Date Awarded


Document Type


Degree Name

Doctor of Philosophy (Ph.D.)


Computer Science


Phil Kearns


The concurrent execution of processes in a distributed system makes the interactions between them difficult to understand. A clear image of the execution sequence that occurs as well as possible alternative scenarios is paramount to providing the software engineer the understanding needed to create reliable software.;In this thesis, we examine several representation methods of presenting a pictorial view of the execution of a distributed system and evaluate each in terms of three criteria. First, only those relationships that are created during the execution can and must be presented. Second, the presentation must be such that a reasonable amount of information can be extracted from the picture. Third, the technique must be scalable to an arbitrary large system.;We begin by examining an informative and scalable technique. We expose a simple graph that, if present in the system's execution, prevents accuracy from being achieved in this technique. We prove that the absence of this graph is sufficient to ensure that an accurate representation is possible.;Our own technique is developed next. We first prove that the technique is accurate in that a representation of an interprocess relationship is presented if and only if it actually exists in the execution being displayed. While being theoretically scalable to any number of processes, the practical use of the technique is limited to a small distributed system that is relatively short-lived. In addition, the display is of only moderate use since it quickly becomes too complex for information to be extracted by the software engineer.;We conclude by presenting our second technique that is accurate, scalable, and informative.

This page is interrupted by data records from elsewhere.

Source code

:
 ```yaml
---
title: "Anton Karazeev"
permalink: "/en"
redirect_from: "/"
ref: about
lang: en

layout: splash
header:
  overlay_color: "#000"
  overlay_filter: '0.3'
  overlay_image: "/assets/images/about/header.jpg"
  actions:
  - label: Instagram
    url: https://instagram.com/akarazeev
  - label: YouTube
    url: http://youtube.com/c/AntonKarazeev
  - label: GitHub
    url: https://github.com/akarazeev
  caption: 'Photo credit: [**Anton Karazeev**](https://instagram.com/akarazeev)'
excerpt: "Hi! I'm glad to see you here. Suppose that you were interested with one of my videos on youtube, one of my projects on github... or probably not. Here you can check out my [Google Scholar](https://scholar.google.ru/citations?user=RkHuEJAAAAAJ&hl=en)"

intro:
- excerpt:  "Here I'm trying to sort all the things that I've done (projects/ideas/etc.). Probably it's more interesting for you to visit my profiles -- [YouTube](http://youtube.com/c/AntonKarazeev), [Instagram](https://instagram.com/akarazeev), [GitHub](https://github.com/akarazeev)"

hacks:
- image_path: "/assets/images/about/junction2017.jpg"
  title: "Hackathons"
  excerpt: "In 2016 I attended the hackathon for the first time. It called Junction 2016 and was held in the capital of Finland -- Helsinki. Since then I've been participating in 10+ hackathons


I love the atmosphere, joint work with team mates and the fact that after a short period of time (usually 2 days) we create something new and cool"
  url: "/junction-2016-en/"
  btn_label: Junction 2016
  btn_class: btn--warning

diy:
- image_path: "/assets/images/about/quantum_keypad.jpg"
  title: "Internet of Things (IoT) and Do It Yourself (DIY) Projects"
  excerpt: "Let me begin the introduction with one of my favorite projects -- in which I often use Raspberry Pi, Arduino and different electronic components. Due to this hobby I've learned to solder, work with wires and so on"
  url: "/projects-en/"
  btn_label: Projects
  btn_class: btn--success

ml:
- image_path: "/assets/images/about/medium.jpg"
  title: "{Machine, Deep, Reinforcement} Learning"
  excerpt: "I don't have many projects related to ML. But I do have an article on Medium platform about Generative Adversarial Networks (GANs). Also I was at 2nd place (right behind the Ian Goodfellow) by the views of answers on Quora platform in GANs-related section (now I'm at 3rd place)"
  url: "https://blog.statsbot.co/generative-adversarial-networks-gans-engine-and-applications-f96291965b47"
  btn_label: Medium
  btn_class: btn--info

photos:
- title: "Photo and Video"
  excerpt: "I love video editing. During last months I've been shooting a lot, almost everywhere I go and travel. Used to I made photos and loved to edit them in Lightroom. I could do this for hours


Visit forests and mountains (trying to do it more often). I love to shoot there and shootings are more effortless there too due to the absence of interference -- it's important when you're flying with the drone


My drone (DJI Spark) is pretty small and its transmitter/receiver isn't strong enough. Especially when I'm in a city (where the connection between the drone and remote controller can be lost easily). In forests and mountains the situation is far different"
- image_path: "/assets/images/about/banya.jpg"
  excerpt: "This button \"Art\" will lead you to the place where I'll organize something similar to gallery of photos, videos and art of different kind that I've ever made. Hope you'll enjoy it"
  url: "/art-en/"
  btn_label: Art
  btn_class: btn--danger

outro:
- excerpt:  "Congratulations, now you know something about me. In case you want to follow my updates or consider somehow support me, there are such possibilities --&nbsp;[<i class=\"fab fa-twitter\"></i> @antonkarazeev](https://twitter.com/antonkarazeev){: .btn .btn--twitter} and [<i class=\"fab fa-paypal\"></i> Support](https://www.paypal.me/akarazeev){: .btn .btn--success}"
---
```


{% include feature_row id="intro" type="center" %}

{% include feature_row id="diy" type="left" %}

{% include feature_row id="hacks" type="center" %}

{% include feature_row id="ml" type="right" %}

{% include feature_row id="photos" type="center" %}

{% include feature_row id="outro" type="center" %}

The technique does not attempt to display the complete set of relationships in a single picture. Instead, an accurate subset is presented and the engineer is allowed to easily alter the selected subset. We show that the presentation is clear and concise. An implemented prototype demonstrates the utility of the technique in providing the software engineer with a tool that can be used to develop software that is less likely to suffer from concurrency related problems.